Asymmetric PTCs can be made by alkylation of commercially available alkaloids such as quinine and cinchonidine. However, commercially available cinchonidine often contains up to 10% of dihydrocinchonidine, which will also alkylate to give a mixture of cinchonidinium and dihydrocinchonidinium salts which are hard to separate. When carrying out asymmetric phase transfer alkylations, the presence of up to 10% dihydro salt could influence the enantiomeric excess of the product.

When using powdered NaOH as base in these types of alkylation, the particle size of the NaOH can also be important. It has been found by some companies that commercially available powdered NaOH is not as good as pre-milled material in-house. A further complication in these types of process is the presence of small amounts of water, which can often be beneficial, but not always- it depends on the process. So all these factors may need to be studied in scaling up PTC processes.

For more information see the forthcoming special issue on PTC in Organic Process R&D, 2010, Issue 3.

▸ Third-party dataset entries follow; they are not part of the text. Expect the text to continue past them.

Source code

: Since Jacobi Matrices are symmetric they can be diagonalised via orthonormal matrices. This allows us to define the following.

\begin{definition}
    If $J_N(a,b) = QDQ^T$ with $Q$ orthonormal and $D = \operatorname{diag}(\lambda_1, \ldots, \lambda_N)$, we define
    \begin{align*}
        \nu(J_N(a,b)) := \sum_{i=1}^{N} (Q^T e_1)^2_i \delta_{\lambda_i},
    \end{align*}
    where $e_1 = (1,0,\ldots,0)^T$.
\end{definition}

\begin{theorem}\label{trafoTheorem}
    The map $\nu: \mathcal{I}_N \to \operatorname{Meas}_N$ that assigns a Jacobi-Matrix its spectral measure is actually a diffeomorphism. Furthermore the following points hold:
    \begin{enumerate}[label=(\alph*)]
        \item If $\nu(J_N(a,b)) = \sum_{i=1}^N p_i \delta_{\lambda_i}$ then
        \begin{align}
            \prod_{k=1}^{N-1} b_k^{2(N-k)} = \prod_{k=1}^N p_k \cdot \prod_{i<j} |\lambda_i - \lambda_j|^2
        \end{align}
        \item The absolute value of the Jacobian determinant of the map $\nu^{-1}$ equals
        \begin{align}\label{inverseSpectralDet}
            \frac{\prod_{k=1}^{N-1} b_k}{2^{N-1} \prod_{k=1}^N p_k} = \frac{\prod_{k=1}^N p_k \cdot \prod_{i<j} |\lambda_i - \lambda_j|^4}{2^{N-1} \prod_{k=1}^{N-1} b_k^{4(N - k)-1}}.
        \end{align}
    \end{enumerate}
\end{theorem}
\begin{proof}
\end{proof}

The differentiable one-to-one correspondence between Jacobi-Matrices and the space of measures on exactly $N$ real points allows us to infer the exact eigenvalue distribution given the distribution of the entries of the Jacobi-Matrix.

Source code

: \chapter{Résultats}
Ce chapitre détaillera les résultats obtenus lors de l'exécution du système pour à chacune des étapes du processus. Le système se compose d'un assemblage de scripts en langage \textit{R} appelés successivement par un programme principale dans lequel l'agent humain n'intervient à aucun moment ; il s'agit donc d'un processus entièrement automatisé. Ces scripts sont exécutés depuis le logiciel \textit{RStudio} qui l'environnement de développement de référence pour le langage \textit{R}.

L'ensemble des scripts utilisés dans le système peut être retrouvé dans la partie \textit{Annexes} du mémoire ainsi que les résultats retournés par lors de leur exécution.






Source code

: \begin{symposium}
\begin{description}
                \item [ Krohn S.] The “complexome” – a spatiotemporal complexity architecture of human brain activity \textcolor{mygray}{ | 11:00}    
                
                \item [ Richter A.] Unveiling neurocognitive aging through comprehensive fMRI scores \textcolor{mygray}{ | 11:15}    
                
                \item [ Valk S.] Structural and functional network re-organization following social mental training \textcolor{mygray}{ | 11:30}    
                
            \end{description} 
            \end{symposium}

The enantioselectivity of a reaction can sometimes be reversed simply by changing the structure of the chiral PTC, in what seems a minor way but which affects the conformational flexibility of the catalyst, This approach has recently been explored by the group of Ma in China to the addition of ntiroalkanes to unsaturated ketones, to give high ee of either enantiomer (Angew Chem Int Ed, 2010, 49, 2772-2776).